Pick the lines holding the string "usuário" out of the records and copy them.

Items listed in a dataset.
╔══

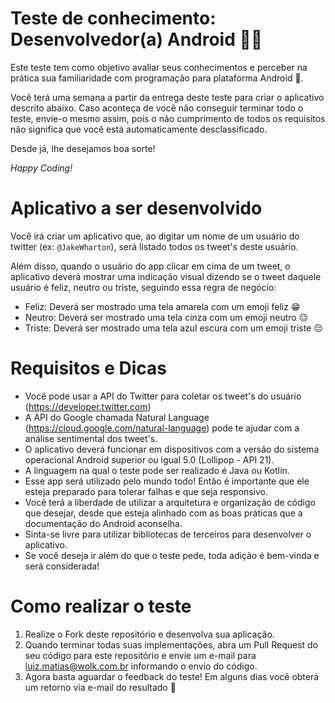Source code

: # Teste de conhecimento: Desenvolvedor(a) Android 👨‍💻

Este teste tem como objetivo avaliar seus conhecimentos e perceber na prática sua familiaridade com programação para plataforma Android 📱.

Você terá uma semana a partir da entrega deste teste para criar o aplicativo descrito abaixo. Caso aconteça de você não conseguir terminar todo o teste, envie-o mesmo assim, pois o não cumprimento de todos os requisitos não significa que você está automaticamente desclassificado.

Desde já, lhe desejamos boa sorte!

*Happy Coding!*

# Aplicativo a ser desenvolvido

Você irá criar um aplicativo que, ao digitar um nome de um usuário do twitter (ex: `@JakeWharton`), será listado todos os tweet's deste usuário.

Além disso, quando o usuário do app clicar em cima de um tweet, o aplicativo deverá mostrar uma indicação visual dizendo se o tweet daquele usuário é feliz, neutro ou triste, seguindo essa regra de negócio:
* Feliz: Deverá ser mostrado uma tela amarela com um emoji feliz 😁
* Neutro: Deverá ser mostrado uma tela cinza com um emoji neutro 😐
* Triste: Deverá ser mostrado uma tela azul escura com um emoji triste 😔

# Requisitos e Dicas

* Você pode usar a API do Twitter para coletar os tweet's do usuário (https://developer.twitter.com)
* A API do Google chamada Natural Language (https://cloud.google.com/natural-language) pode te ajudar com a análise sentimental dos tweet's.
* O aplicativo deverá funcionar em dispositivos com a versão do sistema operacional Android superior ou igual 5.0 (Lollipop - API 21).
* A linguagem na qual o teste pode ser realizado é Java ou Kotlin.
* Esse app será utilizado pelo mundo todo! Então é importante que ele esteja preparado para tolerar falhas e que seja responsivo.
* Você terá a liberdade de utilizar a arquitetura e organização de código que desejar, desde que esteja alinhado com as boas práticas que a documentação do Android aconselha.
* Sinta-se livre para utilizar bibliotecas de terceiros para desenvolver o aplicativo.
* Se você deseja ir além do que o teste pede, toda adição é bem-vinda e será considerada!

# Como realizar o teste

1. Realize o Fork deste repositório e desenvolva sua aplicação.
2. Quando terminar todas suas implementações, abra um Pull Request do seu código para este repositório e envie um e-mail para luiz.matias@wolk.com.br informando o envio do código. 
3. Agora basta aguardar o feedback do teste! Em alguns dias você obterá um retorno via e-mail do resultado :tada:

╚══

Written solution.
Você irá criar um aplicativo que, ao digitar um nome de um usuário do twitter (ex: `@JakeWharton`), será listado todos os tweet's deste usuário.
Além disso, quando o usuário do app clicar em cima de um tweet, o aplicativo deverá mostrar uma indicação visual dizendo se o tweet daquele usuário é feliz, neutro ou triste, seguindo essa regra de negócio:
* Você pode usar a API do Twitter para coletar os tweet's do usuário (https://developer.twitter.com)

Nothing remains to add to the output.